If the time has come to begin thinking about selling your veterinary practice, selling your practice to a partner may be the simplest and most logical thing to do. You will gain the reassurance that the practice is in good hands, while staging the sale in a way that allows you to leave it comfortably. However, there are some considerations to make before you go ahead with this plan.
How to Organize the Sale
In order to successfully manage selling your practice to a partner, you will need to begin thinking about how you will go about transferring ownership of the company. Most owners begin by selling a smaller stake in the company up front and allowing the associate to buy a larger percentage of the company over time. This allows them to phase in to ownership at a pace that is comfortable for them, while allowing you to step aside a little at a time. However, associates should be thinking ahead as the value of the company will continue to grow over time, so buying 10 percent today and 10 percent next year may cost very differently. Even when selling to an associate who is already within the practice, it is very important to have an appraisal done by a qualified professional. As a seller, you need to think ahead to determine how much of a stake you want to sell at first. Remember, if you sell too little, the associate may be disinterested and unmotivated. If you sell too much, you could be missing out on profit you may need for retirement. Prepare to negotiate.
Who Is in Charge
Perhaps the greatest challenge of selling your practice to a partner is avoiding managerial conflicts during the transition.

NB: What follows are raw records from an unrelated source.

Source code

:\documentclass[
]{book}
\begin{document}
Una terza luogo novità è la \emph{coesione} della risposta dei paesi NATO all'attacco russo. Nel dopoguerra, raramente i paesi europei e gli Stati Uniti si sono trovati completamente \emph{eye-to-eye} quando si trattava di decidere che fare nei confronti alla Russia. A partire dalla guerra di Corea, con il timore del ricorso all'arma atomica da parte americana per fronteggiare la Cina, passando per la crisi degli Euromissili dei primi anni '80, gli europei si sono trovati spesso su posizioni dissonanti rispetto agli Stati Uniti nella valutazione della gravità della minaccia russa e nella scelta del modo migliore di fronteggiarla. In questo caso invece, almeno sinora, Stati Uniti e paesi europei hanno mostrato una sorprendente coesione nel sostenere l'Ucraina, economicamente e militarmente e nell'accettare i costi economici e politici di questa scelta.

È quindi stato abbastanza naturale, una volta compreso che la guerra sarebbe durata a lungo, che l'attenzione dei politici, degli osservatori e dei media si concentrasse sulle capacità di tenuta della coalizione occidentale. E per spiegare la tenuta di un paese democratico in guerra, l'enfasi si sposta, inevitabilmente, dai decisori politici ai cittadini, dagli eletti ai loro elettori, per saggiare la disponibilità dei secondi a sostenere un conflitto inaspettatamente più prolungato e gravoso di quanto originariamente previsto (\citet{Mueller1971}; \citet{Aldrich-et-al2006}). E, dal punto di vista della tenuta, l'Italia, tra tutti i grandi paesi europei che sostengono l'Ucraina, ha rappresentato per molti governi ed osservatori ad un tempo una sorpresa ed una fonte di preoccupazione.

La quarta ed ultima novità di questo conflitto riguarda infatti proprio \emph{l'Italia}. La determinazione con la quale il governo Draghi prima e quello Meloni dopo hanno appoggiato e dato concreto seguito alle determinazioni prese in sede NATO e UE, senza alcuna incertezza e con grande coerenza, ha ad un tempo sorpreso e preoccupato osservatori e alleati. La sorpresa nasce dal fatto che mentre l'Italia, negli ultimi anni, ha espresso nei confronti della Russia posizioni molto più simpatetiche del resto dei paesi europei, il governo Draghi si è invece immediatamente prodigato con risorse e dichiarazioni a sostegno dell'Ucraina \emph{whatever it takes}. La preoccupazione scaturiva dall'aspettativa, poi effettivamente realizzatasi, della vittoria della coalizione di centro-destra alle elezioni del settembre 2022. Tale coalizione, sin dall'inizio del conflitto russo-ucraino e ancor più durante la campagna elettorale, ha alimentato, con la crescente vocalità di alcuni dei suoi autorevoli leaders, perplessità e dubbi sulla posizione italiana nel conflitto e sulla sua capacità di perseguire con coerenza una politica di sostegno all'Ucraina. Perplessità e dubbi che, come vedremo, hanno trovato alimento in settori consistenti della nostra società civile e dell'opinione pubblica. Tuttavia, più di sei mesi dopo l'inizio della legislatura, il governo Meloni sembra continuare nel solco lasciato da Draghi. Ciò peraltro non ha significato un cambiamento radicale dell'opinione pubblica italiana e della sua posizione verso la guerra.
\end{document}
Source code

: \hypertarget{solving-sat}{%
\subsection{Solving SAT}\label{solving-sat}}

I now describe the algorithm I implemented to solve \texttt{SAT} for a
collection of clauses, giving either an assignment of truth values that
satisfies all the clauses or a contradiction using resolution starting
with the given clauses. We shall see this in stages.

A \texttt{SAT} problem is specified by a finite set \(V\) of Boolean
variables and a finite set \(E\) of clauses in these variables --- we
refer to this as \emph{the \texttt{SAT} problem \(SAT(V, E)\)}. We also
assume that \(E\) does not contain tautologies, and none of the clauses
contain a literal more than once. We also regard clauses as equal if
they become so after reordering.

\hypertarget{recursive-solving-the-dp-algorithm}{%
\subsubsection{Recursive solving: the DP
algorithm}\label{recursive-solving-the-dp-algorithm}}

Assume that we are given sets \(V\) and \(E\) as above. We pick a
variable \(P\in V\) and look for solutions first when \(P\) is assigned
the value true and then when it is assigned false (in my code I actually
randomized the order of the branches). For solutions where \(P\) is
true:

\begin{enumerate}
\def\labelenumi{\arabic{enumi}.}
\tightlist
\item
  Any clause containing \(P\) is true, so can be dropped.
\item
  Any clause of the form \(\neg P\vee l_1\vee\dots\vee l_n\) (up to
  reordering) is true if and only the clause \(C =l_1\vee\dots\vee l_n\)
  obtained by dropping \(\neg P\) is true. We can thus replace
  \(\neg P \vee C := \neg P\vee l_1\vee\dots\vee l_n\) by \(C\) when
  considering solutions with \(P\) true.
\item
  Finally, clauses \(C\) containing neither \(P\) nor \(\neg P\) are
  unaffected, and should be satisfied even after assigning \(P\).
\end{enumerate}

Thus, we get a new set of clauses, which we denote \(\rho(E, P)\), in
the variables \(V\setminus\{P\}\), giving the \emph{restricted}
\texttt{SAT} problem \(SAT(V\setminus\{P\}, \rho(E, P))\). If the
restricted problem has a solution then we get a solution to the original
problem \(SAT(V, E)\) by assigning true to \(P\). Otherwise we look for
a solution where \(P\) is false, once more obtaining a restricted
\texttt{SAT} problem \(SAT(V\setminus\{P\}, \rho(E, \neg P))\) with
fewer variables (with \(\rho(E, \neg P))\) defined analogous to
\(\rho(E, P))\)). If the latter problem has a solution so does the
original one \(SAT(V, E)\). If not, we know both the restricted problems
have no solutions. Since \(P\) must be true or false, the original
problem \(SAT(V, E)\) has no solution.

Before you sign any portion of the business over to your new partner, you need to be in agreement about who will be calling the shots. There are many ways to go about this. First, you could decide to delegate specific areas of the business to one party or the other. If you are committed to stepping out of the business altogether, you may want to give your partner more managerial power and let them steer the ship. However, it is also common for both parties to set a dollar value and agree that any decision over that dollar value needs to have joint support. However you decide to break up responsibility within the practice, the most important thing is to have it all in writing to ensure that everyone involved understands their role. Hiring an advisor to make this arrangement can save you a lot of headaches down the road.
There are many reasons that selling your practice to a partner can be beneficial. Just keep in mind that this arrangement will require more negotiation and concessions on your side as you work hand in hand with someone long term, versus selling the business outright and stepping out of it altogether.